Application of Hyperspectral Imagery to Decision Tree Classifier for Assessment of Spring Potato (Solanum tuberosum) Damage by Salinity and Drought  

Kang, Kyeong-Suk (Department of Agro-System Engineering, GyeongSang National University (Institute of Agriculture & Life Science))
Ryu, Chan-Seok (Department of Agro-System Engineering, GyeongSang National University (Institute of Agriculture & Life Science))
Jang, Si-Hyeong (Department of Agro-System Engineering, GyeongSang National University (Institute of Agriculture & Life Science))
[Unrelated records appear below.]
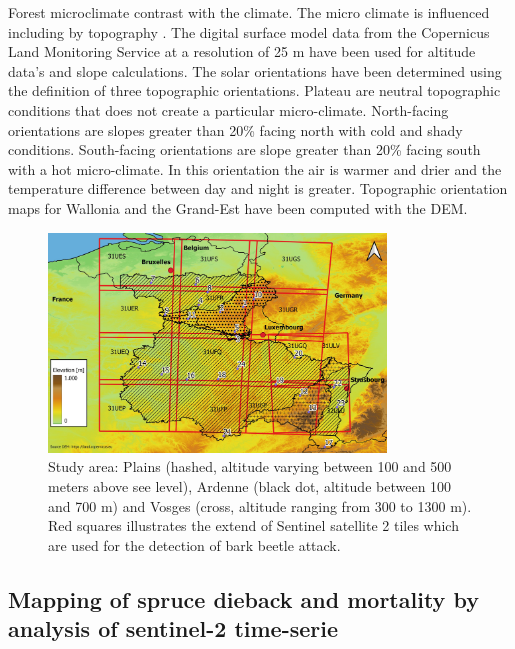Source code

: \documentclass[3p,procedia]{elsarticle}
\begin{document}
Forest microclimate contrast with the climate.
The micro climate is influenced including by topography \citep{de_frenne_forest_2021}.
The digital surface model data from the Copernicus Land Monitoring Service \citep{DEM_copernicus} at a resolution of 25 m have been used for altitude data's and slope calculations.
The solar orientations have been determined using the \cite{Delvaux_galoux} definition of three topographic orientations.
Plateau are neutral topographic conditions that does not create a particular micro-climate. 
North-facing orientations are slopes greater than  20\% facing north with cold and shady conditions.
South-facing orientations are slope greater than  20\% facing south with a hot micro-climate.
In this orientation the air is warmer and drier and the temperature difference between day and night is greater.
Topographic orientation maps for Wallonia and the Grand-Est have been computed with the DEM. 


\begin{figure} [htbp] 
	\centering
	\includegraphics[width=0.8\textwidth]{gde.jpeg}
	\caption{Study area: Plains (hashed, altitude varying between 100 and 500 meters above see level), Ardenne (black dot, altitude between 100 and 700 m) and Vosges (cross, altitude ranging from 300 to 1300 m). Red squares illustrates the extend of Sentinel satellite 2 tiles which are used for the detection of bark beetle attack.}
	\label{fig:situ}
\end{figure}

\subsection{Mapping of spruce dieback and mortality by analysis of sentinel-2 time-serie}
\end{document}
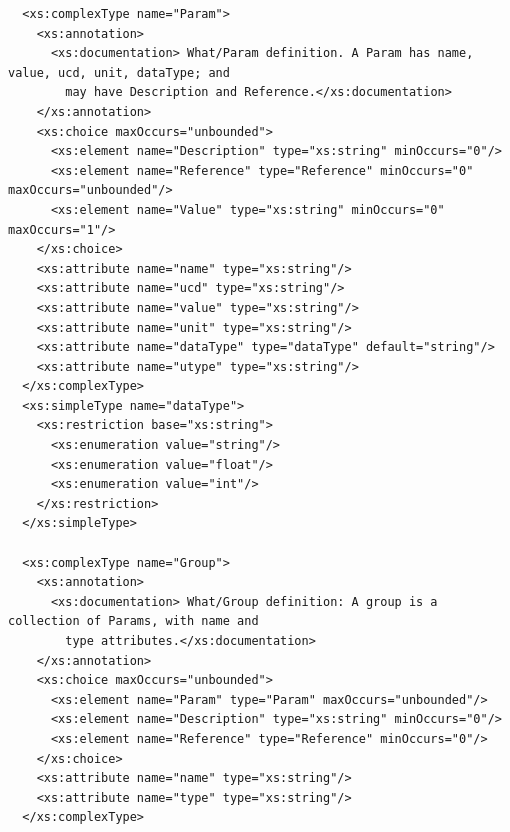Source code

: \documentclass[11pt,a4paper]{ivoa}
\begin{document}
{\begin{verbatim}
  <xs:complexType name="Param">
    <xs:annotation>
      <xs:documentation> What/Param definition. A Param has name, value, ucd, unit, dataType; and
        may have Description and Reference.</xs:documentation>
    </xs:annotation>
    <xs:choice maxOccurs="unbounded">
      <xs:element name="Description" type="xs:string" minOccurs="0"/>
      <xs:element name="Reference" type="Reference" minOccurs="0" maxOccurs="unbounded"/>
      <xs:element name="Value" type="xs:string" minOccurs="0" maxOccurs="1"/>
    </xs:choice>
    <xs:attribute name="name" type="xs:string"/>
    <xs:attribute name="ucd" type="xs:string"/>
    <xs:attribute name="value" type="xs:string"/>
    <xs:attribute name="unit" type="xs:string"/>
    <xs:attribute name="dataType" type="dataType" default="string"/>
    <xs:attribute name="utype" type="xs:string"/>
  </xs:complexType>
  <xs:simpleType name="dataType">
    <xs:restriction base="xs:string">
      <xs:enumeration value="string"/>
      <xs:enumeration value="float"/>
      <xs:enumeration value="int"/>
    </xs:restriction>
  </xs:simpleType>

  <xs:complexType name="Group">
    <xs:annotation>
      <xs:documentation> What/Group definition: A group is a collection of Params, with name and
        type attributes.</xs:documentation>
    </xs:annotation>
    <xs:choice maxOccurs="unbounded">
      <xs:element name="Param" type="Param" maxOccurs="unbounded"/>
      <xs:element name="Description" type="xs:string" minOccurs="0"/>
      <xs:element name="Reference" type="Reference" minOccurs="0"/>
    </xs:choice>
    <xs:attribute name="name" type="xs:string"/>
    <xs:attribute name="type" type="xs:string"/>
  </xs:complexType>



\end{verbatim}}
\end{document}
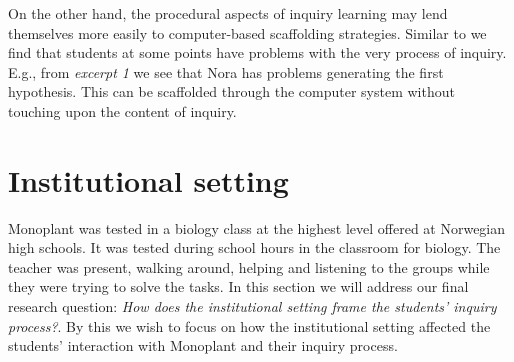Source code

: On the other hand, the procedural aspects of inquiry learning may lend themselves more easily to computer-based scaffolding strategies. Similar to \citet{kluge2010simulation} we find that students at some points have problems with the very process of inquiry. E.g., from \emph{excerpt 1} we see that Nora has problems generating the first hypothesis. This can be scaffolded through the computer system without touching upon the content of inquiry. 














\section{Institutional setting}
Monoplant was tested in a biology class at the highest level offered at Norwegian high schools. It was tested during school hours in the classroom for biology. The teacher was present, walking around, helping and listening to the groups while they were trying to solve the tasks. In this section we will address our final research question: \emph{How does the institutional setting frame the students' inquiry process?}.
By this we wish to focus on how the institutional setting affected the students' interaction with Monoplant and their inquiry process.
Kang, Ye-Seong (Department of Agro-System Engineering, GyeongSang National University (Institute of Agriculture & Life Science))
Jun, Sae-Rom (Department of Agro-System Engineering, GyeongSang National University (Institute of Agriculture & Life Science))
Park, Jun-Woo (Department of Agro-System Engineering, GyeongSang National University (Institute of Agriculture & Life Science))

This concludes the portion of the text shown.